Extracting and splitting HTML data

Hi,
Been following many topics here,
I am using an RSS feed, and trying to split the values inside according to the label, so far I have been able to just get the labels name using extraction of “b” and “p” by using other ideas here:


But still not able to:

  • Get the respective data after the labels as you can see by the flow below
  • and separate the “img src” and “hrefs” into separate part of the array

Is this possible to achieve?
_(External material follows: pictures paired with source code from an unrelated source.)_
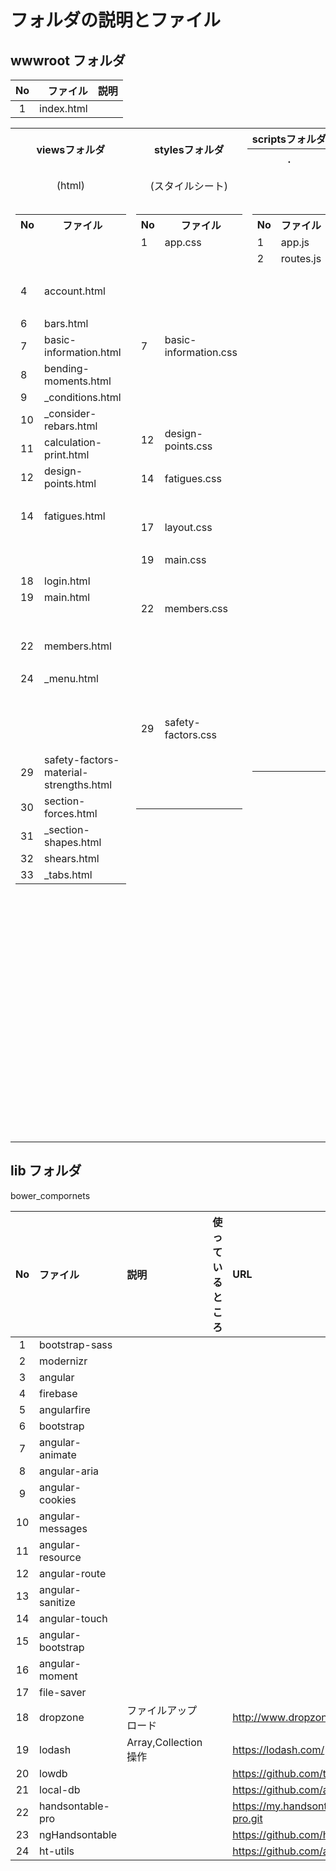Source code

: # フォルダの説明とファイル

## wwwroot フォルダ

|  No  |      ファイル   |        説明      |
|:----:|----------------:|:-----------------|
|   1  |     index.html  |                  |


<nobr>
    <table>
        <tbody>
            <tr>
                <th rowspan="2">viewsフォルダ</th>
                <th rowspan="2">stylesフォルダ</th>
                <th colspan="5" align="left">scriptsフォルダ</th>
                <th rowspan="3">説明</th>
            </tr>
            <tr>
                <th>.</th>
                <th>/configフォルダ</th>
                <th>/controllersフォルダ</th>
                <th>/servicesフォルダ</th>
                <th>/defaultsフォルダ</th>
            </tr>
            <tr>
                <td align="center">(html)</td>
                <td align="center">(スタイルシート)</td>
                <td align="center">&nbsp;</td>
                <td align="center">(デザイン定義)</td>
                <td align="center">(デザインへの結びつけ)</td>
                <td align="center">(データ操作・作成)</td>
                <td align="center">(入力補助の項目定義)</td>
            </tr>
            <tr>
                <td valign="top">
                    <table>
                        <tbody>
                            <tr><th>No</th><th>ファイル</th></tr>
                            <tr><td>&nbsp;</td><td>&nbsp;</td></tr>
                            <tr><td>&nbsp;</td><td>&nbsp;</td></tr>
                            <tr><td>&nbsp;</td><td>&nbsp;</td></tr>
                            <tr><td>4</td><td>account.html</td></tr>
                            <tr><td>&nbsp;</td><td>&nbsp;</td></tr>
                            <tr><td>6</td><td>bars.html</td></tr>
                            <tr><td>7</td><td>basic&#045;information.html</td></tr>
                            <tr><td>8</td><td>bending&#045;moments.html</td></tr>
                            <tr><td>9</td><td>_conditions.html</td></tr>
                            <tr><td>10</td><td>_consider&#045;rebars.html</td></tr>
                            <tr><td>11</td><td>calculation&#045;print.html</td></tr>
                            <tr><td>12</td><td>design&#045;points.html</td></tr>
                            <tr><td>&nbsp;</td><td>&nbsp;</td></tr>
                            <tr><td>14</td><td>fatigues.html</td></tr>
                            <tr><td>&nbsp;</td><td>&nbsp;</td></tr>
                            <tr><td>&nbsp;</td><td>&nbsp;</td></tr>
                            <tr><td>&nbsp;</td><td>&nbsp;</td></tr>
                            <tr><td>18</td><td>login.html</td></tr>
                            <tr><td>19</td><td>main.html</td></tr>
                            <tr><td>&nbsp;</td><td>&nbsp;</td></tr>
                            <tr><td>&nbsp;</td><td>&nbsp;</td></tr>
                            <tr><td>22</td><td>members.html</td></tr>
                            <tr><td>&nbsp;</td><td>&nbsp;</td></tr>
                            <tr><td>24</td><td>_menu.html</td></tr>
                            <tr><td>&nbsp;</td><td>&nbsp;</td></tr>
                            <tr><td>&nbsp;</td><td>&nbsp;</td></tr>
                            <tr><td>&nbsp;</td><td>&nbsp;</td></tr>
                            <tr><td>&nbsp;</td><td>&nbsp;</td></tr>
                            <tr><td>29</td><td>safety&#045;factors&#045;material&#045;strengths.html</td></tr>
                            <tr><td>30</td><td>section&#045;forces.html</td></tr>
                            <tr><td>31</td><td>_section&#045;shapes.html</td></tr>
                            <tr><td>32</td><td>shears.html</td></tr>
                            <tr><td>33</td><td>_tabs.html</td></tr>
                        </tbody>
                    </table>
                </td>
                <td valign="top">
                    <table>
                        <tbody>
                            <tr><th>No</th><th>ファイル</th></tr>
                            <tr><td>1</td><td>app.css</td></tr>
                            <tr><td>&nbsp;</td><td>&nbsp;</td></tr>
                            <tr><td>&nbsp;</td><td>&nbsp;</td></tr>
                            <tr><td>&nbsp;</td><td>&nbsp;</td></tr>
                            <tr><td>&nbsp;</td><td>&nbsp;</td></tr>
                            <tr><td>&nbsp;</td><td>&nbsp;</td></tr>
                            <tr><td>7</td><td>basic&#045;information.css</td></tr>
                            <tr><td>&nbsp;</td><td>&nbsp;</td></tr>
                            <tr><td>&nbsp;</td><td>&nbsp;</td></tr>
                            <tr><td>&nbsp;</td><td>&nbsp;</td></tr>
                            <tr><td>&nbsp;</td><td>&nbsp;</td></tr>
                            <tr><td>12</td><td>design&#045;points.css</td></tr>
                            <tr><td>&nbsp;</td><td>&nbsp;</td></tr>
                            <tr><td>14</td><td>fatigues.css</td></tr>
                            <tr><td>&nbsp;</td><td>&nbsp;</td></tr>
                            <tr><td>&nbsp;</td><td>&nbsp;</td></tr>
                            <tr><td>17</td><td>layout.css</td></tr>
                            <tr><td>&nbsp;</td><td>&nbsp;</td></tr>
                            <tr><td>19</td><td>main.css</td></tr>
                            <tr><td>&nbsp;</td><td>&nbsp;</td></tr>
                            <tr><td>&nbsp;</td><td>&nbsp;</td></tr>
                            <tr><td>22</td><td>members.css</td></tr>
                            <tr><td>&nbsp;</td><td>&nbsp;</td></tr>
                            <tr><td>&nbsp;</td><td>&nbsp;</td></tr>
                            <tr><td>&nbsp;</td><td>&nbsp;</td></tr>
                            <tr><td>&nbsp;</td><td>&nbsp;</td></tr>
                            <tr><td>&nbsp;</td><td>&nbsp;</td></tr>
                            <tr><td>&nbsp;</td><td>&nbsp;</td></tr>
                            <tr><td>29</td><td>safety&#045;factors.css</td></tr>
                            <tr><td>&nbsp;</td><td>&nbsp;</td></tr>
                            <tr><td>&nbsp;</td><td>&nbsp;</td></tr>
                            <tr><td>&nbsp;</td><td>&nbsp;</td></tr>
                            <tr><td>&nbsp;</td><td>&nbsp;</td></tr>
                        </tbody>
                    </table>
                </td>
                <td valign="top">
                    <table>
                        <tbody>
                            <tr><th>No</th><th>ファイル</th></tr>
                            <tr><td>1</td><td>app.js</td></tr>
                            <tr><td>2</td><td>routes.js</td></tr>
                            <tr><td>&nbsp;</td><td>&nbsp;&nbsp;&nbsp;&nbsp;&nbsp;&nbsp;&nbsp;&nbsp;&nbsp;&nbsp;&nbsp;&nbsp;&nbsp;</td></tr>
                            <tr><td>&nbsp;</td><td>&nbsp;</td></tr>
                            <tr><td>&nbsp;</td><td>&nbsp;</td></tr>
                            <tr><td>&nbsp;</td><td>&nbsp;</td></tr>
                            <tr><td>&nbsp;</td><td>&nbsp;</td></tr>
                            <tr><td>&nbsp;</td><td>&nbsp;</td></tr>
                            <tr><td>&nbsp;</td><td>&nbsp;</td></tr>
                            <tr><td>&nbsp;</td><td>&nbsp;</td></tr>
                            <tr><td>&nbsp;</td><td>&nbsp;</td></tr>
                            <tr><td>&nbsp;</td><td>&nbsp;</td></tr>
                            <tr><td>&nbsp;</td><td>&nbsp;</td></tr>
                            <tr><td>&nbsp;</td><td>&nbsp;</td></tr>
                            <tr><td>&nbsp;</td><td>&nbsp;</td></tr>
                            <tr><td>&nbsp;</td><td>&nbsp;</td></tr>
                            <tr><td>&nbsp;</td><td>&nbsp;</td></tr>
                            <tr><td>&nbsp;</td><td>&nbsp;</td></tr>
                            <tr><td>&nbsp;</td><td>&nbsp;</td></tr>
                            <tr><td>&nbsp;</td><td>&nbsp;</td></tr>
                            <tr><td>&nbsp;</td><td>&nbsp;</td></tr>
                            <tr><td>&nbsp;</td><td>&nbsp;</td></tr>
                            <tr><td>&nbsp;</td><td>&nbsp;</td></tr>
                            <tr><td>&nbsp;</td><td>&nbsp;</td></tr>
                            <tr><td>&nbsp;</td><td>&nbsp;</td></tr>
                            <tr><td>&nbsp;</td><td>&nbsp;</td></tr>
                            <tr><td>&nbsp;</td><td>&nbsp;</td></tr>
                            <tr><td>&nbsp;</td><td>&nbsp;</td></tr>
                            <tr><td>&nbsp;</td><td>&nbsp;</td></tr>
                            <tr><td>&nbsp;</td><td>&nbsp;</td></tr>
                            <tr><td>&nbsp;</td><td>&nbsp;</td></tr>
                            <tr><td>&nbsp;</td><td>&nbsp;</td></tr>
                            <tr><td>&nbsp;</td><td>&nbsp;</td></tr>
                        </tbody>
                    </table>
                </td>
                <td valign="top">
                    <table>
                        <tbody>
                            <tr><th>No</th><th>ファイル</th></tr>
                            <tr><td>&nbsp;</td><td>&nbsp;</td></tr>
                            <tr><td>&nbsp;</td><td>&nbsp;</td></tr>
                            <tr><td>&nbsp;</td><td>&nbsp;</td></tr>
                            <tr><td>&nbsp;</td><td>&nbsp;</td></tr>
                            <tr><td>5</td><td>app.config.js</td></tr>
                            <tr><td>6</td><td>bar.config.js</td></tr>
                            <tr><td>7</td><td>basic&#045;information.config.js</td></tr>
                            <tr><td>8</td><td>bending&#045;moment.config.js</td></tr>
                            <tr><td>&nbsp;</td><td>&nbsp;</td></tr>
                            <tr><td>&nbsp;</td><td>&nbsp;</td></tr>
                            <tr><td>11</td><td>calculation&#045;print.config.js</td></tr>
                            <tr><td>12</td><td>design&#045;point.config.js</td></tr>
                            <tr><td>&nbsp;</td><td>&nbsp;</td></tr>
                            <tr><td>14</td><td>fatigue.config.js</td></tr>
                            <tr><td>&nbsp;</td><td>&nbsp;</td></tr>
                            <tr><td>16</td><td>group.config.js</td></tr>
                            <tr><td>&nbsp;</td><td>&nbsp;</td></tr>
                            <tr><td>&nbsp;</td><td>&nbsp;</td></tr>
                            <tr><td>&nbsp;</td><td>&nbsp;</td></tr>
                            <tr><td>20</td><td></td></tr>
                            <tr><td>21</td><td>material&#045;strength&#045;rest.config.js</td></tr>
                            <tr><td>22</td><td>member.config.js</td></tr>
                            <tr><td>23</td><td>member&#045;section.config.js</td></tr>
                            <tr><td>&nbsp;</td><td>&nbsp;</td></tr>
                            <tr><td>25</td><td>msg.config.js</td></tr>
                            <tr><td>&nbsp;</td><td>&nbsp;</td></tr>
                            <tr><td>&nbsp;</td><td>&nbsp;</td></tr>
                            <tr><td>&nbsp;</td><td>&nbsp;</td></tr>
                            <tr><td>29</td><td>safety&#045;factor.config.js</td></tr>
                            <tr><td>&nbsp;</td><td>&nbsp;</td></tr>
                            <tr><td>&nbsp;</td><td>&nbsp;</td></tr>
                            <tr><td>32</td><td>shear.config.js</td></tr>
                            <tr><td>&nbsp;</td><td>&nbsp;</td></tr>
                        </tbody>
                    </table>
                </td>
                <td valign="top">
                    <table>
                        <tbody>
                            <tr><th>No</th><th>ファイル</th></tr>
                            <tr><td>&nbsp;</td><td>&nbsp;</td></tr>
                            <tr><td>&nbsp;</td><td>&nbsp;</td></tr>
                            <tr><td>&nbsp;</td><td>&nbsp;</td></tr>
                            <tr><td>4</td><td>account.js</td></tr>
                            <tr><td>&nbsp;</td><td>&nbsp;</td></tr>
                            <tr><td>6</td><td>bars.js</td></tr>
                            <tr><td>7</td><td>basic&#045;information.js</td></tr>
                            <tr><td>8</td><td>bending&#045;moments.js</td></tr>
                            <tr><td>&nbsp;</td><td>&nbsp;</td></tr>
                            <tr><td>&nbsp;</td><td>&nbsp;</td></tr>
                            <tr><td>11</td><td>calculation&#045;print.js</td></tr>
                            <tr><td>12</td><td>design&#045;points.js</td></tr>
                            <tr><td>&nbsp;</td><td>&nbsp;</td></tr>
                            <tr><td>14</td><td>fatigues.js</td></tr>
                            <tr><td>&nbsp;</td><td>&nbsp;</td></tr>
                            <tr><td>16</td><td>groups.js</td></tr>
                            <tr><td>&nbsp;</td><td>&nbsp;</td></tr>
                            <tr><td>18</td><td>login.js</td></tr>
                            <tr><td>19</td><td>main.js</td></tr>
                            <tr><td>&nbsp;</td><td>&nbsp;</td></tr>
                            <tr><td>&nbsp;</td><td>&nbsp;</td></tr>
                            <tr><td>22</td><td>members.js</td></tr>
                            <tr><td>&nbsp;</td><td>&nbsp;</td></tr>
                            <tr><td>24</td><td>menu.js</td></tr>
                            <tr><td>&nbsp;</td><td>&nbsp;</td></tr>
                            <tr><td>&nbsp;</td><td>&nbsp;</td></tr>
                            <tr><td>&nbsp;</td><td>&nbsp;</td></tr>
                            <tr><td>&nbsp;</td><td>&nbsp;</td></tr>
                            <tr><td>29</td><td>safety&#045;factors&#045;material&#045;strengths.js</td></tr>
                            <tr><td>30</td><td>section&#045;forces.js</td></tr>
                            <tr><td>&nbsp;</td><td>&nbsp;</td></tr>
                            <tr><td>32</td><td>shears.js</td></tr>
                            <tr><td>33</td><td>tabs.js</td></tr>
                        </tbody>
                    </table>
                </td>
                <td valign="top">
                    <table>
                        <tbody>
                            <tr><th>No</th><th>ファイル</th></tr>
                            <tr><td>&nbsp;</td><td>&nbsp;</td></tr>
                            <tr><td>&nbsp;</td><td>&nbsp;</td></tr>
                            <tr><td>3</td><td>auth.js</td></tr>
                            <tr><td>&nbsp;</td><td>&nbsp;</td></tr>
                            <tr><td>&nbsp;</td><td>&nbsp;</td></tr>
                            <tr><td>6</td><td>bar.js</td></tr>
                            <tr><td>7</td><td>basic&#045;information.js</td></tr>
                            <tr><td>8</td><td>bending&#045;moment.js</td></tr>
                            <tr><td>&nbsp;</td><td>&nbsp;</td></tr>
                            <tr><td>&nbsp;</td><td>&nbsp;</td></tr>
                            <tr><td>11</td><td>calculation&#045;print.js</td></tr>
                            <tr><td>12</td><td>design&#045;point.js</td></tr>
                            <tr><td>&nbsp;</td><td>&nbsp;</td></tr>
                            <tr><td>14</td><td>fatigue.js</td></tr>
                            <tr><td>15</td><td>group.js</td></tr>
                            <tr><td>&nbsp;</td><td>&nbsp;</td></tr>
                            <tr><td>&nbsp;</td><td>&nbsp;</td></tr>
                            <tr><td>&nbsp;</td><td>&nbsp;</td></tr>
                            <tr><td>&nbsp;</td><td>&nbsp;</td></tr>
                            <tr><td>20</td><td>material&#045;strength.js</td></tr>
                            <tr><td>21</td><td>material&#045;strength&#045;rest.js</td></tr>
                            <tr><td>22</td><td>member.js</td></tr>
                            <tr><td>&nbsp;</td><td>&nbsp;</td></tr>
                            <tr><td>&nbsp;</td><td>&nbsp;</td></tr>
                            <tr><td>&nbsp;</td><td>&nbsp;</td></tr>
                            <tr><td>26</td><td>rcnonlinear.js</td></tr>
                            <tr><td>&nbsp;</td><td>&nbsp;</td></tr>
                            <tr><td>&nbsp;</td><td>&nbsp;</td></tr>
                            <tr><td>29</td><td>safety&#045;factor.js</td></tr>
                            <tr><td>&nbsp;</td><td>&nbsp;</td></tr>
                            <tr><td>&nbsp;</td><td>&nbsp;</td></tr>
                            <tr><td>32</td><td>shear.js</td></tr>
                            <tr><td>&nbsp;</td><td>&nbsp;</td></tr>
                        </tbody>
                    </table>
                </td>
                <td valign="top">
                    <table>
                        <tbody>
                            <tr><th>No</th><th>ファイル</th></tr>
                            <tr><td>&nbsp;</td><td>&nbsp;</td></tr>
                            <tr><td>&nbsp;</td><td>&nbsp;</td></tr>
                            <tr><td>&nbsp;</td><td>&nbsp;</td></tr>
                            <tr><td>&nbsp;</td><td>&nbsp;</td></tr>
                            <tr><td>5</td><td>bar.defaults.js</td></tr>
                            <tr><td>&nbsp;</td><td>&nbsp;</td></tr>
                            <tr><td>&nbsp;</td><td>&nbsp;</td></tr>
                            <tr><td>8</td><td>bending&#045;moment.defaults.js</td></tr>
                            <tr><td>9</td><td>condition.defaults.js</td></tr>
                            <tr><td>10</td><td>consider&#045;rebar.defaults.js</td></tr>
                            <tr><td>&nbsp;</td><td>&nbsp;</td></tr>
                            <tr><td>12</td><td>design&#045;point.defaults.js</td></tr>
                            <tr><td>13</td><td>design&#045;point&#045;name.defaults.js</td></tr>
                            <tr><td>14</td><td>fatigue.defaults.js</td></tr>
                            <tr><td>15</td><td>group.defaults.js</td></tr>
                            <tr><td>&nbsp;</td><td>&nbsp;</td></tr>
                            <tr><td>&nbsp;</td><td>&nbsp;</td></tr>
                            <tr><td>&nbsp;</td><td>&nbsp;</td></tr>
                            <tr><td>&nbsp;</td><td>&nbsp;</td></tr>
                            <tr><td>20</td><td>material&#045;strength.defaults.js</td></tr>
                            <tr><td>&nbsp;</td><td>&nbsp;</td></tr>
                            <tr><td>22</td><td>member.defaults.js</td></tr>
                            <tr><td>&nbsp;</td><td>&nbsp;</td></tr>
                            <tr><td>&nbsp;</td><td>&nbsp;</td></tr>
                            <tr><td>&nbsp;</td><td>&nbsp;</td></tr>
                            <tr><td>&nbsp;</td><td>&nbsp;</td></tr>
                            <tr><td>27</td><td>rebar&#045;side.bar.defaults.js</td></tr>
                            <tr><td>28</td><td>rebar&#045;side.fatigue.defaults.js</td></tr>
                            <tr><td>29</td><td>safety&#045;factor.defaults.js</td></tr>
                            <tr><td>&nbsp;</td><td>&nbsp;</td></tr>
                            <tr><td>31</td><td>section&#045;shape.defaults.js</td></tr>
                            <tr><td>32</td><td>shear.defaults.js</td></tr>
                            <tr><td>&nbsp;</td><td>&nbsp;</td></tr>
                        </tbody>
                    </table>
                </td>
                <td valign="top">
                    <table>
                        <tbody>
                            <tr><th>&nbsp;</th></tr>
                            <tr><td>&nbsp;</td></tr>
                            <tr><td>&nbsp;</td></tr>
                            <tr><td>&nbsp;</td></tr>
                            <tr><td>&nbsp;</td></tr>
                            <tr><td>&nbsp;</td></tr>
                            <tr><td>鉄筋配置</td></tr>
                            <tr><td>基本データ</td></tr>
                            <tr><td>bending&#045;moment*</td></tr>
                            <tr><td>&nbsp;</td></tr>
                            <tr><td>&nbsp;</td></tr>
                            <tr><td>計算・印刷</td></tr>
                            <tr><td>算出点</td></tr>
                            <tr><td>&nbsp;</td></tr>
                            <tr><td>疲労データ</td></tr>
                            <tr><td>部材・断面のグループNoと部材名</td></tr>
                            <tr><td>&nbsp;</td></tr>
                            <tr><td>&nbsp;</td></tr>
                            <tr><td>&nbsp;</td></tr>
                            <tr><td>&nbsp;</td></tr>
                            <tr><td>安全係数・材料強度の材料強度</td></tr>
                            <tr><td>安全係数・材料強度の材料の基本情報</td></tr>
                            <tr><td>部材・断面</td></tr>
                            <tr><td>部材・断面のグループNo以外</td></tr>
                            <tr><td>&nbsp;</td></tr>
                            <tr><td>&nbsp;</td></tr>
                            <tr><td>&nbsp;</td></tr>
                            <tr><td>&nbsp;</td></tr>
                            <tr><td>&nbsp;</td></tr>
                            <tr><td>安全係数・材料強度</td></tr>
                            <tr><td>断面力</td></tr>
                            <tr><td>&nbsp;</td></tr>
                            <tr><td>断面力のせん断照査</td></tr>
                            <tr><td>&nbsp;</td></tr>
                        </tbody>
                    </table>
                </td>
            </tr>
        </tbody>
    </table>
</nobr>


## lib フォルダ

bower_compornets

|  No  |      ファイル      |           説明        | 使っているところ |        URL                                                     |
|:----:|:-------------------|:----------------------|:-----------------|:---------------------------------------------------------------|
|   1  |  bootstrap-sass    |                       |                  |                                                                |
|   2  |  modernizr         |                       |                  |                                                                |
|   3  |  angular           |                       |                  |                                                                |
|   4  |  firebase          |                       |                  |                                                                |
|   5  |  angularfire       |                       |                  |                                                                |
|   6  |  bootstrap         |                       |                  |                                                                |
|   7  |  angular-animate   |                       |                  |                                                                |
|   8  |  angular-aria      |                       |                  |                                                                |
|   9  |  angular-cookies   |                       |                  |                                                                |
|  10  |  angular-messages  |                       |                  |                                                                |
|  11  |  angular-resource  |                       |                  |                                                                |
|  12  |  angular-route     |                       |                  |                                                                |
|  13  |  angular-sanitize  |                       |                  |                                                                |
|  14  |  angular-touch     |                       |                  |                                                                |
|  15  |  angular-bootstrap |                       |                  |                                                                |
|  16  |  angular-moment    |                       |                  |                                                                |
|  17  |  file-saver        |                       |                  |                                                                |
|  18  |  dropzone          | ファイルアップロード  |                  | http://www.dropzonejs.com/                                     |
|  19  |  lodash            | Array,Collection 操作 |                  | https://lodash.com/                                            |
|  20  |  lowdb             |                       |                  | https://github.com/typicode/lowdb                              |
|  21  |  local-db          |                       |                  | https://github.com/a311cb/local-db                             |
|  22  |  handsontable-pro  |                       |                  | https://my.handsontable.com/handsontable/handsontable-pro.git  |
|  23  |  ngHandsontable    |                       |                  | https://github.com/handsontable/ngHandsontable                 |
|  24  |  ht-utils          |                       |                  | https://github.com/a311cb/ht-utils                             |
Thank you very much.

My flow

{
  "nodes": [
    {
      "parameters": {
        "url": "http://www.trumba.com/calendars/brisbane-city-council.rss"
      },
      "name": "RSS Feed Read1",
      "type": "n8n-nodes-base.rssFeedRead",
      "typeVersion": 1,
      "position": [
        280,
        770
      ],
      "notes": "Brisbane\nhttps://www.trumba.com/calendars/redland-city-council.rss"
    },
    {
      "parameters": {
        "keepOnlySet": true,
        "values": {
          "string": [
            {
              "name": "contentSnippet",
              "value": "={{$json[\"content\"]}}"
            },
            {
              "name": "Content",
              "value": "={{$json[\"contentSnippet\"]}}"
            }
          ]
        },
        "options": {}
      },
      "name": "Set4",
      "type": "n8n-nodes-base.set",
      "typeVersion": 1,
      "position": [
        570,
        770
      ]
    },
    {
      "parameters": {
        "dataPropertyName": "contentSnippet",
        "extractionValues": {
          "values": [
            {
              "key": "text1",
              "cssSelector": "b",
              "returnArray": true
            },
            {
              "key": "text",
              "cssSelector": "a"
            }
          ]
        },
        "options": {}
      },
      "name": "HTML Extract1",
      "type": "n8n-nodes-base.htmlExtract",
      "typeVersion": 1,
      "position": [
        870,
        710
      ]
    },
    {
      "parameters": {
        "dataPropertyName": "Content",
        "extractionValues": {
          "values": [
            {
              "key": "text1",
              "cssSelector": "p",
              "returnArray": true
            },
            {
              "key": "text",
              "cssSelector": "a"
            }
          ]
        },
        "options": {}
      },
      "name": "HTML Extract4",
      "type": "n8n-nodes-base.htmlExtract",
      "typeVersion": 1,
      "position": [
        870,
        890
      ]
    }
  ],
  "connections": {
    "RSS Feed Read1": {
      "main": [
        [
          {
            "node": "Set4",
            "type": "main",
            "index": 0
          }
        ]
      ]
    },
    "Set4": {
      "main": [
        [
          {
            "node": "HTML Extract1",
            "type": "main",
            "index": 0
          },
          {
            "node": "HTML Extract4",
            "type": "main",
            "index": 0
          }
        ]
      ]
    }
  }
}

I just saw i never mentioned my solution for the problem i was facing, in the end this was the solution for me:

items[0].json.myVariable = items[0].json.data.match(/Description Work.*?./s);
return items;

Hi Damian,
While this works for JSON, having hard time making work to an HTML extract, since all my data is in one “string”, I can’t seem to separate them all into an array of values.
the “p” and “b” work, but the rest doesn’t. Apologies, but I am pretty new to n8n and javascript is still a foreign language for me :slight_smile:. Thank you.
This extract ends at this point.